··· Exercise data ···

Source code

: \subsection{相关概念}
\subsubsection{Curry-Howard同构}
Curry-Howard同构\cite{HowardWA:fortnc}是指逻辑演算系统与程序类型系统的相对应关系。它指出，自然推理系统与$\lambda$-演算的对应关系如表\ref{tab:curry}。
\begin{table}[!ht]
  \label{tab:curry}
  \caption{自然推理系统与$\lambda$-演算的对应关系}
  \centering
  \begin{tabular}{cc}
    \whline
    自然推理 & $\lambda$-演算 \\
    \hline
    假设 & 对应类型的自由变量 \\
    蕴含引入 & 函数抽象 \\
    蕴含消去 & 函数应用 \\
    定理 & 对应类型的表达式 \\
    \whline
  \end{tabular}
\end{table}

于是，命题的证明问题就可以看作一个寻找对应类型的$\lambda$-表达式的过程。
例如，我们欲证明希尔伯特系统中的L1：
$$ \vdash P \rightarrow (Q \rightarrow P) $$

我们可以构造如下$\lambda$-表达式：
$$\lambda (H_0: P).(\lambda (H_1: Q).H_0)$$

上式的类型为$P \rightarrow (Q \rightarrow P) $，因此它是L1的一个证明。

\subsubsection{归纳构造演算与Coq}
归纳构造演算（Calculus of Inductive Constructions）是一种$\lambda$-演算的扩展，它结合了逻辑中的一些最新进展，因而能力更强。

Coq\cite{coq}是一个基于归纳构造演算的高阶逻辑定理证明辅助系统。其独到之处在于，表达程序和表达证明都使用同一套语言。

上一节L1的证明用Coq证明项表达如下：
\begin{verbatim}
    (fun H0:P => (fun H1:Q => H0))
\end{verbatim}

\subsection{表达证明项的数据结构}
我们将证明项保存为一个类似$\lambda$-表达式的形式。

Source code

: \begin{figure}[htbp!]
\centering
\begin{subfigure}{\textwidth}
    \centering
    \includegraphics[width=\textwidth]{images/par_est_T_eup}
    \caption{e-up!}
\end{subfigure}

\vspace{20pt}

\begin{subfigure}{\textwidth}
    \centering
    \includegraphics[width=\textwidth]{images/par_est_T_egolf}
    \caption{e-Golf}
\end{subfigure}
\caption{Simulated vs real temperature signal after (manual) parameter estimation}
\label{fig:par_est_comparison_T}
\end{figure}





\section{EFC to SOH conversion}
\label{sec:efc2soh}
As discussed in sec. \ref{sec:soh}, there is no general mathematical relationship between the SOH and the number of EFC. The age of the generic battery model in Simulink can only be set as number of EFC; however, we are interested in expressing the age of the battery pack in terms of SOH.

···

:: Goal of the exercise ::
Starting with the first line of the records, repeat every line up to and including the one containing "上一节L1的证明用Coq证明项表达如下：", and nothing else.

:: Response for this exercise ::
Source code

: \subsection{相关概念}
\subsubsection{Curry-Howard同构}
Curry-Howard同构\cite{HowardWA:fortnc}是指逻辑演算系统与程序类型系统的相对应关系。它指出，自然推理系统与$\lambda$-演算的对应关系如表\ref{tab:curry}。
\begin{table}[!ht]
  \label{tab:curry}
  \caption{自然推理系统与$\lambda$-演算的对应关系}
  \centering
  \begin{tabular}{cc}
    \whline
    自然推理 & $\lambda$-演算 \\
    \hline
    假设 & 对应类型的自由变量 \\
    蕴含引入 & 函数抽象 \\
    蕴含消去 & 函数应用 \\
    定理 & 对应类型的表达式 \\
    \whline
  \end{tabular}
\end{table}

于是，命题的证明问题就可以看作一个寻找对应类型的$\lambda$-表达式的过程。
例如，我们欲证明希尔伯特系统中的L1：
$$ \vdash P \rightarrow (Q \rightarrow P) $$

我们可以构造如下$\lambda$-表达式：
$$\lambda (H_0: P).(\lambda (H_1: Q).H_0)$$

上式的类型为$P \rightarrow (Q \rightarrow P) $，因此它是L1的一个证明。

\subsubsection{归纳构造演算与Coq}
归纳构造演算（Calculus of Inductive Constructions）是一种$\lambda$-演算的扩展，它结合了逻辑中的一些最新进展，因而能力更强。

Coq\cite{coq}是一个基于归纳构造演算的高阶逻辑定理证明辅助系统。其独到之处在于，表达程序和表达证明都使用同一套语言。

上一节L1的证明用Coq证明项表达如下：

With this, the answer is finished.